The principal inhibitory neurotransmitter GABA (γ-aminobutyric acid) exerts its effects through two ligand-gated channels, GABA_A and GABA_C receptors, and a third receptor, GABA_B (ref. 1), which acts through G proteins to regulate potassium and calcium channels. Cells heterologously expressing the cloned DNA encoding the GABA_BR1 protein exhibit high-affinity antagonist-binding sites², but they produce little of the functional activity expected from studies of endogenous GABA_B receptors in the brain. Here we describe a new member of the GABA_B polypeptide family, GABA_BR2, that shows sequence homology to GABA_BR1. Neither GABA_BR1 nor GABA_BR2, when expressed individually, activates GIRK-type potassium channels; however, the combination of GABA_BR1 and GABA_BR2 confers robust stimulation of channel activity.

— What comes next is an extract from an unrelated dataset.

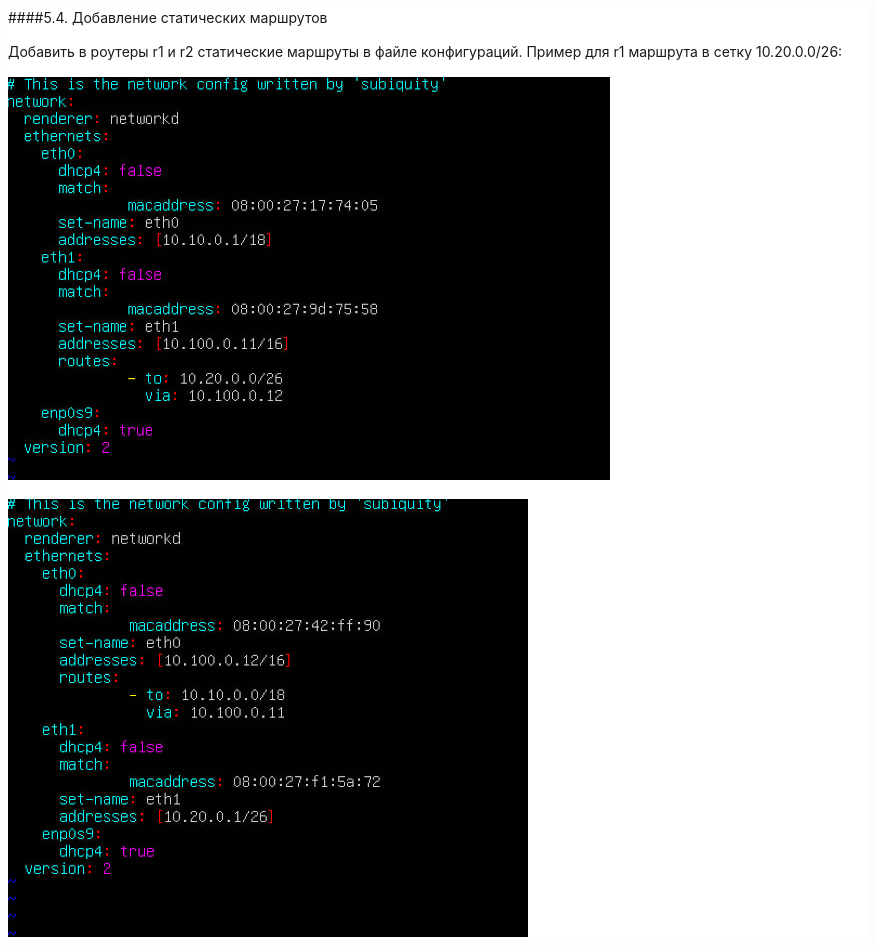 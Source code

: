 ####5.4. Добавление статических маршрутов

Добавить в роутеры r1 и r2 статические маршруты в файле конфигураций. Пример для r1 маршрута в сетку 10.20.0.0/26:

![Ubuntu1](images/part%205.26.jpg)

![Ubuntu1](images/part%205.27.jpg)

Both genes are co-expressed in individual neurons, and both proteins co-localize in transfected cells. Moreover, immunoprecipitation experiments indicate that the two polypeptides associate with each other, probably as heterodimers. Several G-protein-coupled receptors (GPCRs) exist as high-molecular-weight species, consistent with the formation of dimers by these receptors^3,4,5,6,7, but the relevance of these species for the functioning of GPCRs has not been established. We have now shown that co-expression of two GPCR structures, GABA_BR1 and GABA_BR2, belonging to the samesubfamily is essential for signal transduction by GABA_B receptors.